Wednesday, July 16, 2014

Being Radowskied

The names have been changed to protect my patchy memory.

I like politics.

No big surprise, eh?

But I've never done too much, because I am at heart a shy person, and it's not a game easily played by the shy.  And my organizational skills  sometimes have gaps, particularly in communicating by phone and soliciting other people's help.

I did run for Junior Class President.  I loved putting up posters, and giving speeches, passing out buttons.  As long as I had a definite spiel, I did okay.

I was running against one of the most popular boys in the school.  He was all A's AND athletic.  The other athletic guys followed his lead.
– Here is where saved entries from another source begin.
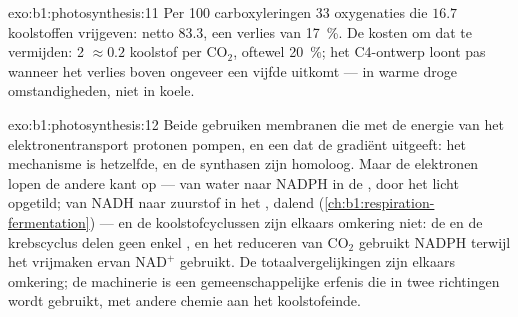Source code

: \begin{solution}{exo:b1:photosynthesis:11}
Per 100 carboxyleringen 33 oxygenaties die $16.7$ koolstoffen vrijgeven: netto
$83.3$, een verlies van \qty{17}{\%}. De kosten om dat te vermijden: 2  $\approx
0.2$ koolstof per $\mathrm{CO_2}$, oftewel \qty{20}{\%}; het C4-ontwerp loont pas
wanneer het verlies boven ongeveer een vijfde uitkomt --- in warme droge
omstandigheden, niet in koele.
\end{solution}

\begin{solution}{exo:b1:photosynthesis:12}
Beide gebruiken membranen die met de energie van het elektronentransport protonen
pompen, en een  dat de gradiënt uitgeeft: het mechanisme is hetzelfde,
en de synthasen zijn homoloog. Maar de elektronen lopen de andere kant op --- van
water naar NADPH in de , door het licht opgetild; van NADH naar zuurstof
in het , dalend (\cref{ch:b1:respiration-fermentation}) --- en de
koolstofcyclussen zijn elkaars omkering niet: de  en de krebscyclus
delen geen enkel , en het reduceren van $\mathrm{CO_2}$ gebruikt NADPH terwijl
het vrijmaken ervan $\mathrm{NAD^+}$ gebruikt. De totaalvergelijkingen zijn
elkaars omkering; de machinerie is een gemeenschappelijke erfenis die in twee
richtingen wordt gebruikt, met andere chemie aan het koolstofeinde.
\end{solution}

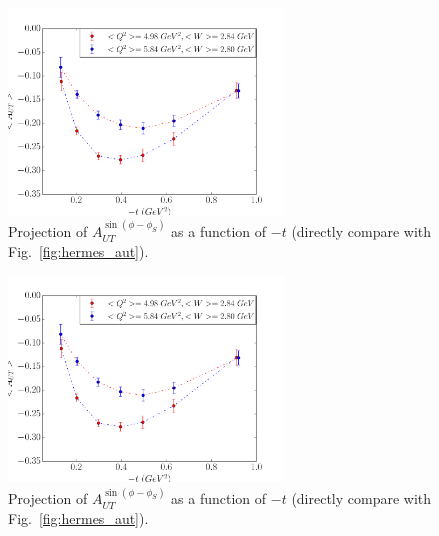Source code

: \begin{figure}[!ht]
 \begin{center}
               \includegraphics[type=pdf,
        ext=.pdf,read=.pdf,width=0.65\textwidth]{./figures/bin_asym_t_fermi_02Hz}
      
      \caption{\footnotesize{Projection of $A_{UT}^{\sin(\phi-\phi_{S})}$ as a
          function of $-t$ (directly compare with Fig.~\ref{fig:hermes_aut}).}}
  \label{asym1_t}
  \end{center}
\end{figure}
\begin{figure}[!ht]
 \begin{center}
        \includegraphics[type=pdf,ext=.pdf,read=.pdf,width=0.65\textwidth]
{./figures/bin_asym_t_fermi_02Hz} 
        
        \caption{\footnotesize{Projection of $A_{UT}^{\sin(\phi-\phi_{S})}$ as a
            function of $-t$ (directly compare with
            Fig.~\ref{fig:hermes_aut}).}}
  \label{asym2_t}
  \end{center}
\end{figure}

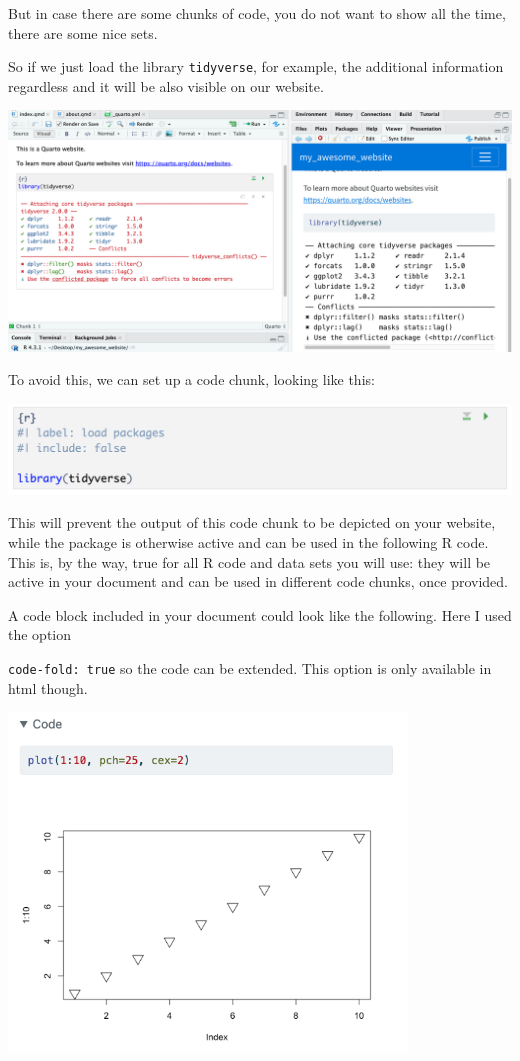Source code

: \documentclass[
  letterpaper,
  DIV=11,
  numbers=noendperiod]{scrreprt}
\begin{document}
But in case there are some chunks of code, you do not want to show all
the time, there are some nice sets.

So if we just load the library \texttt{tidyverse}, for example, the
additional information regardless and it will be also visible on our
website.

\includegraphics{img/quarto_intro/Screenshot 2023-10-11 at 14.49.43.png}

To avoid this, we can set up a code chunk, looking like this:

\includegraphics{img/quarto_intro/Screenshot 2023-10-11 at 14.55.13.png}

This will prevent the output of this code chunk to be depicted on your
website, while the package is otherwise active and can be used in the
following R code. This is, by the way, true for all R code and data sets
you will use: they will be active in your document and can be used in
different code chunks, once provided.

A code block included in your document could look like the following.
Here I used the option

\texttt{code-fold:\ true} so the code can be extended. This option is
only available in html though.

\includegraphics[width=4.16667in,height=\textheight]{img/quarto_intro/Screenshot 2023-10-17 at 17.05.28.png}
\end{document}
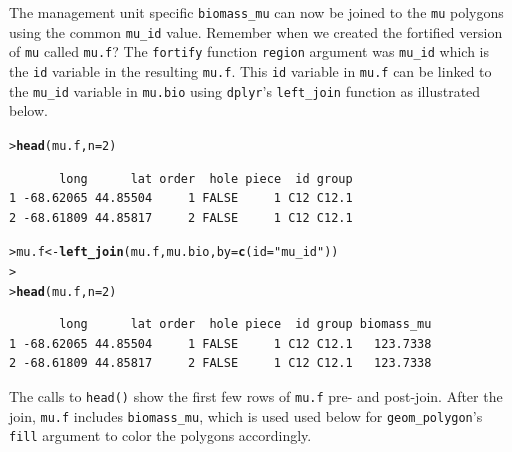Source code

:\documentclass[12pt,oneside]{book}\usepackage[]{graphicx}\usepackage[]{color}
\makeatletter
\newcommand{\hlnum}[1]{\textcolor[rgb]{0.686,0.059,0.569}{#1}}%
\newcommand{\hlstr}[1]{\textcolor[rgb]{0.192,0.494,0.8}{#1}}%
\newcommand{\hlstd}[1]{\textcolor[rgb]{0.345,0.345,0.345}{#1}}%
\newcommand{\hlkwb}[1]{\textcolor[rgb]{0.69,0.353,0.396}{#1}}%
\newcommand{\hlkwc}[1]{\textcolor[rgb]{0.333,0.667,0.333}{#1}}%
\newcommand{\hlkwd}[1]{\textcolor[rgb]{0.737,0.353,0.396}{\textbf{#1}}}%
\newenvironment{kframe}{%
 \def\at@end@of@kframe{}%
 \ifinner\ifhmode%
  \def\at@end@of@kframe{\end{minipage}}%
  \begin{minipage}{\columnwidth}%
 \fi\fi%
 \def\FrameCommand##1{\hskip\@totalleftmargin \hskip-\fboxsep
 \colorbox{shadecolor}{##1}\hskip-\fboxsep
     \hskip-\linewidth \hskip-\@totalleftmargin \hskip\columnwidth}%
 \MakeFramed {\advance\hsize-\width
   \@totalleftmargin\z@ \linewidth\hsize
   \@setminipage}}%
 {\par\unskip\endMakeFramed%
 \at@end@of@kframe}
\newenvironment{knitrout}{}{} %
\makeatother
\begin{document}
The management unit specific \verb+biomass_mu+ can now be joined to the \verb+mu+ polygons using the common \verb+mu_id+ value. Remember when we created the fortified version of \verb+mu+ called \verb+mu.f+? The \verb+fortify+ function \verb+region+ argument was \verb+mu_id+ which is the \verb+id+ variable in the resulting \verb+mu.f+. This \verb+id+ variable in \verb+mu.f+ can be linked to the \verb+mu_id+ variable in \verb+mu.bio+ using \verb+dplyr+'s \verb+left_join+ function as illustrated below.  
\begin{knitrout}
\color{fgcolor}\begin{kframe}
\begin{alltt}
\hlstd{> }\hlkwd{head}\hlstd{(mu.f,} \hlkwc{n} \hlstd{=} \hlnum{2}\hlstd{)}
\end{alltt}
\begin{verbatim}
       long      lat order  hole piece  id group
1 -68.62065 44.85504     1 FALSE     1 C12 C12.1
2 -68.61809 44.85817     2 FALSE     1 C12 C12.1
\end{verbatim}
\begin{alltt}
\hlstd{> }\hlstd{mu.f} \hlkwb{<-} \hlkwd{left_join}\hlstd{(mu.f, mu.bio,} \hlkwc{by} \hlstd{=} \hlkwd{c}\hlstd{(}\hlkwc{id} \hlstd{=} \hlstr{"mu_id"}\hlstd{))}
\hlstd{> }
\hlstd{> }\hlkwd{head}\hlstd{(mu.f,} \hlkwc{n} \hlstd{=} \hlnum{2}\hlstd{)}
\end{alltt}
\begin{verbatim}
       long      lat order  hole piece  id group biomass_mu
1 -68.62065 44.85504     1 FALSE     1 C12 C12.1   123.7338
2 -68.61809 44.85817     2 FALSE     1 C12 C12.1   123.7338
\end{verbatim}
\end{kframe}
\end{knitrout}
The calls to \verb+head()+ show the first few rows of \verb+mu.f+ pre- and post-join. After the join, \verb+mu.f+ includes \verb+biomass_mu+, which is used used below for \verb+geom_polygon+'s \verb+fill+ argument to color the polygons accordingly. 
\end{document}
One time, in a hallway near the gym, this guy, we'll call him Wilbur Jones, saw me by myself, with my campaign materials.  He was with his athletic buddies.  He asked me, "Why are you running?"  I gave him a long, spirited answer, filled with facts and and detailed solutions,  I was at my rhetorical best.

When I was finished, he just looked at me, and said. "Strait, you're crazy!"  All his buddies yelped their agreement, thumping Wilbur heartily on the back.  They left me standing there, by myself, drained, alone, feeling like I had made an utter fool of myself.

But "the girls who actually ran things" - the intelligent, popular girls, the cheerleaders and civic leaders had a different plan.  for whatever reason they told me confidentially that they had decided to back me.  To this day, I have no idea why.  Maybe they thought Wilbur was arrogant, maybe they liked some of my plans.  Whatever the reasoning, I stunned everybody and won.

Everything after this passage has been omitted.